Faster OpenGL in Cocoa

Krevnik
Unregistered
 
Post: #16
jabber Wrote:Krevnik: your link is a 404. Sad
Yeah, because I linked to an area of comcast, rather than my webspace:

http://home.comcast.net/~krevnik/files/CustomGL.zip

Arekkusu: The thread approach is a valid one, but I would rather offload physics and networking onto the second thread rather than rendering. That is just my thoughts though.

The odd thing is that on reasonable machines, you don't get the weird lag I am seeing on my Pismo from NSTimer. What is really wierd is that I would kick up my timer from 1/20th of a second to 1/200th of a second, and my framerate would drop (mind you, this is an LCD, not a CRT system, so the refresh is listed as 0Hz) rather than rise. I honestly haven't found the full cause of exactly what is causing the lag, but it went away the moment I stopped using NSTimer to manage the calls to the rendering code, and I saw massive speedups in NeHe demos by switching to a custom event loop from NSTimer across every tutorial I have worked with so far. I would say that isn't anything to sneeze at.

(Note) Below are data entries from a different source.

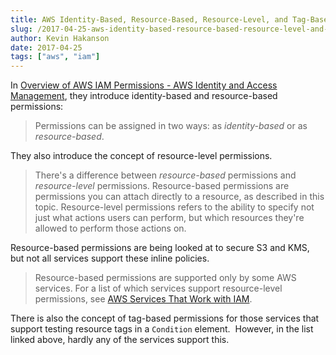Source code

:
 ```yaml
---
title: AWS Identity-Based, Resource-Based, Resource-Level, and Tag-Based Permissions
slug: /2017-04-25-aws-identity-based-resource-based-resource-level-and-tag-based-permissions
author: Kevin Hakanson
date: 2017-04-25
tags: ["aws", "iam"]
---
```

In [Overview of AWS IAM Permissions - AWS Identity and Access Management](https://docs.aws.amazon.com/IAM/latest/UserGuide/access_permissions.html), they introduce identity-based and resource-based permissions:

> Permissions can be assigned in two ways: as _identity-based_ or as _resource-based_.

They also introduce the concept of resource-level permissions.

> There's a difference between _resource-based_ permissions and _resource-level_ permissions. Resource-based permissions are permissions you can attach directly to a resource, as described in this topic. Resource-level permissions refers to the ability to specify not just what actions users can perform, but which resources they're allowed to perform those actions on.

Resource-based permissions are being looked at to secure S3 and KMS, but not all services support these inline policies.

> Resource-based permissions are supported only by some AWS services. For a list of which services support resource-level permissions, see [AWS Services That Work with IAM](https://docs.aws.amazon.com/IAM/latest/UserGuide/reference_aws-services-that-work-with-iam.html).

There is also the concept of tag-based permissions for those services that support testing resource tags in a `Condition` element.  However, in the list linked above, hardly any of the services support this.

While it can be debated over which should be used now, custom event loops used to be the only way to do things like this before Carbon/Cocoa. Plus it had the advantage of letting the developer tweak their code to minimize overhead from the APIs. I don't see how this method would be any less valid now then it was then, especially with how little code is being written to customize the event loop. Another thing is that the code for the custom Application class only needs to be written once, and a delegate super-class can be written for OpenGL software once as well. In this way, the extra effort does not need to be done for every application written, which means the code is portable between Cocoa apps.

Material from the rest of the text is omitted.